If that is indeed the case, then the movie, which is a follow-up to previous Shyamalan films “Split” (2017) and “Unbreakable” (2000), would represent the latest chapter in the director’s own epic comeback story.

Much like many of his films, Shyamalan’s career turnaround has featured its share of wild twists and turns, starting with his 1999 breakout as the writer and director of the massively popular supernatural thriller “The Sixth Sense,” which made over $670 million at the global box office and earned Shyamalan an Academy Award nomination for his work as director.

From there, Shyamalan released multiple popular movies in the early 2000s: “Unbreakable,” “Signs” and “The Village.”

But a series of poorly-reviewed films (including 2006’s “Lady in the Water” and 2008’s “The Happening”) followed by a pair of complete financial flops (2010’s “The Last Airbender” and 2013’s “After Earth” with Will Smith) left Shyamalan’s career in serious jeopardy.

(Mega-star actor Will Smith said “After Earth” was “the most painful failure of my career” and Entertainment Weekly wrote that Shyamalan had “lost credibility with audiences” after that film. The movie had a budget of $130 million and grossed only $60 million domestically, though it made more overseas, according to Box Office Mojo.)
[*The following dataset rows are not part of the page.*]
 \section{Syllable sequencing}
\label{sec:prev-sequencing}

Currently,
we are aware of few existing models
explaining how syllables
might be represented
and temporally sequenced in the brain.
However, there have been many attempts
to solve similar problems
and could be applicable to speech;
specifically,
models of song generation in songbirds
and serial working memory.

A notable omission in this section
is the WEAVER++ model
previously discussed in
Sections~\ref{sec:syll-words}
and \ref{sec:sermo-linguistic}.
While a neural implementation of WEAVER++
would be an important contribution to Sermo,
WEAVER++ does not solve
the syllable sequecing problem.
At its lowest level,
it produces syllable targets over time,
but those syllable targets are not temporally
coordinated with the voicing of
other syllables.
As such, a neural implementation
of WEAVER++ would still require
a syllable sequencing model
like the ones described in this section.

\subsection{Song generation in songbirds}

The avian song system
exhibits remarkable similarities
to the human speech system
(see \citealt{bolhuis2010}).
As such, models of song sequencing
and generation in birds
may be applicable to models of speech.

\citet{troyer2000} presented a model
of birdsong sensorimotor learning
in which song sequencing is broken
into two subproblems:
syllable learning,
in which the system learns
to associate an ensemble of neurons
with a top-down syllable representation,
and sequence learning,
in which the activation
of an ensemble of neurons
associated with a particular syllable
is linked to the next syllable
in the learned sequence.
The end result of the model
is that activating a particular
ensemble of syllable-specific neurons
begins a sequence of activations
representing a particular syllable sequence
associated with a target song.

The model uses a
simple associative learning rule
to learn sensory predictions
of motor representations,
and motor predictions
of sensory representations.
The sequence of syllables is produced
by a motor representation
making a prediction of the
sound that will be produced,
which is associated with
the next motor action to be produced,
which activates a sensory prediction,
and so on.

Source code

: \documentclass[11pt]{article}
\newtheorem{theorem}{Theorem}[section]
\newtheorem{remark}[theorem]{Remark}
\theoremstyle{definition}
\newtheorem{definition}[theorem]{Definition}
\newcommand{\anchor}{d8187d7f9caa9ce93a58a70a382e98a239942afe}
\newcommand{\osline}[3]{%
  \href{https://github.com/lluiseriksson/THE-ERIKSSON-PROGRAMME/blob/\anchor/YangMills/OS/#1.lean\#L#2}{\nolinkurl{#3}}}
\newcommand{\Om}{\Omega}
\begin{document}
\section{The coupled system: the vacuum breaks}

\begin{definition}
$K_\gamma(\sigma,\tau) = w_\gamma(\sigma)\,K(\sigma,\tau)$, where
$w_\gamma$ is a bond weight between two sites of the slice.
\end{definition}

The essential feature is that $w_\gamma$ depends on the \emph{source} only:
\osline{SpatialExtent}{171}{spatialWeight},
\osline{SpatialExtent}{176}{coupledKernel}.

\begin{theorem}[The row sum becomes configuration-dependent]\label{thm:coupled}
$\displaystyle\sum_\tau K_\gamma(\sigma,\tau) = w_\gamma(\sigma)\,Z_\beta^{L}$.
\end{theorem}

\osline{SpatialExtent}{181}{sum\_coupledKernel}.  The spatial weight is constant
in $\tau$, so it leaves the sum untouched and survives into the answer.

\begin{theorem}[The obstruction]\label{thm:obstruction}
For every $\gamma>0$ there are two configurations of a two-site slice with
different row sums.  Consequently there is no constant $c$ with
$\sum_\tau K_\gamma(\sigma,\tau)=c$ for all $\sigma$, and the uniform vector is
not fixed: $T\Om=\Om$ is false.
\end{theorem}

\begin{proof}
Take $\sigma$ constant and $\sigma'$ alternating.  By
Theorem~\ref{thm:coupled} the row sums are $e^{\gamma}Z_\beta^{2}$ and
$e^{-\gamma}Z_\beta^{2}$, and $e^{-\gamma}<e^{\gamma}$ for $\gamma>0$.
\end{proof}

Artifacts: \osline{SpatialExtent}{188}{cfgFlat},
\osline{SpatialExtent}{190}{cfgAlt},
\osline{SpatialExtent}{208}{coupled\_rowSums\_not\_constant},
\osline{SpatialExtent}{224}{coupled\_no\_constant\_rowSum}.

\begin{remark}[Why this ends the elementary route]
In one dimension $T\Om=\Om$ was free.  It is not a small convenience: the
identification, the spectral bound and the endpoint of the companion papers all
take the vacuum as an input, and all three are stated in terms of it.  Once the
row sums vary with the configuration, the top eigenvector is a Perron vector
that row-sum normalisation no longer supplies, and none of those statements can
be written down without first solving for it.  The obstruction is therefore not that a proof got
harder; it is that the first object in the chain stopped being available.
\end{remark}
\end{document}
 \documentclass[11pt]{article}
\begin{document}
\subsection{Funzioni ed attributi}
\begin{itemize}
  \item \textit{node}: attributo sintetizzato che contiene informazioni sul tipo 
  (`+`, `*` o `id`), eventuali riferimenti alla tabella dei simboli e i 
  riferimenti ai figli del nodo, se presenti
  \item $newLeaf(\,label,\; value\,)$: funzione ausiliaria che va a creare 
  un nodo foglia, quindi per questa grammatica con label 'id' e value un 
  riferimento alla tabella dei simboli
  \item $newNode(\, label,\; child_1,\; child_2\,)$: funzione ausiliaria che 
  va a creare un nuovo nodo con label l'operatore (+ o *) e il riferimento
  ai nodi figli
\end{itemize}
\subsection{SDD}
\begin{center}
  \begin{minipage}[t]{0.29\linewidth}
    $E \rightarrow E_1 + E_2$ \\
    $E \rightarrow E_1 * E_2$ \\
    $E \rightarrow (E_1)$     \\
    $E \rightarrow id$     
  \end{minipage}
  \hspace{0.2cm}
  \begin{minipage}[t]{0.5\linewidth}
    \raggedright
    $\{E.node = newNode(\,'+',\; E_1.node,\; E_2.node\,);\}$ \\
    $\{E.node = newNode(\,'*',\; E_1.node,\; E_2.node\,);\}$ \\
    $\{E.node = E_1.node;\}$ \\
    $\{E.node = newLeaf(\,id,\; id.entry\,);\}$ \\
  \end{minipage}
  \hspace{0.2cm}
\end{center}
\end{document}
In a commencement speech at Drexel University in 2018, Shyamalan told graduates that he experienced a great deal of self-doubt in the period that followed his string of box-office failures. Describing his thinking at the time, he said in his speech: “I find myself questioning myself, and every thought that comes out of my head,” he said. “The world of my industry decides I have no worth. I am a cautionary tale. A person who got lucky for a time but revealed himself to be a sham.”

With his reputation as a writer-director in shambles, Shyamalan realized that he would have to try and tune out the rampant criticism by listening to his gut and making low-budget, independent horror movie similar to the suspenseful films that helped launch his career.

“This was a time when nobody was calling, nobody wanted to make a film with me,” Shyamalan says in the speech. That meant he would have to finance the film himself, so he took out a $5 million loan, putting up his family’s house as collateral.

Shyamalan finished a rough cut of the movie and showed it to every Hollywood studio that would meet with him. They all passed. At that point, he says, “I am on the verge of financial collapse. I do not believe in myself.”

Despite his disappointment, Shyamalan convinced himself to keep working on his self-financed movie. “I went into the editing room [and] I just made one scene better, just one moment better,” Shyamalan says in his speech. He kept working to improve the movie — “I made another moment better and another moment better,” he says — and those incremental successes helped him shrug off the weight of his disappointment and Hollywood’s criticism of his work.

“I just stopped thinking about selling the movie, I stopped thinking about what was going to happen to me. And, I just got addicted to this feeling of making that next thing better,” he says.

Shyamalan showed the edited version of his film to Universal Pictures and the studio bought the rights to distribute the movie and horror film powerhouse Jason Blum’s Blumhouse Productions (“Get Out,” “The Purge”) signed on as the producer. The movie, a found footage horror film called “The Visit,” went on to gross nearly $100 million (on a production budget of just $5 million) while receiving mostly positive reviews from critics.

Shyamalan took the money he made from “The Visit” and self-financed his next movie, 2017’s “Split,” which earned a number of rave reviews and grossed $278 million worldwide on a production budget of just $9 million.

Now, he’s releasing “Glass” and industry trackers expect the new film to clear more than $50 million over the holiday weekend — an opening bow that could put it on pace to match last year’s popular horror film “A Quiet Place,” which grossed over $340 million in total.

Shyamalan believes now that what spurred his career comeback was simply his realization that there are only so many things that each person has control over. For instance, he could not control the reactions of critics, audiences and Hollywood executives to his work, but he could control how hard he worked on his next project and how focused he was on making it better, bit by bit.

“A person who concentrates on what they have power over becomes unlimited in their ability to manifest what they want in the world,” Shyamalan told Drexel graduates in his commencement speech.

Disclosure: NBCUniversal is the parent company of both Universal Pictures and CNBC.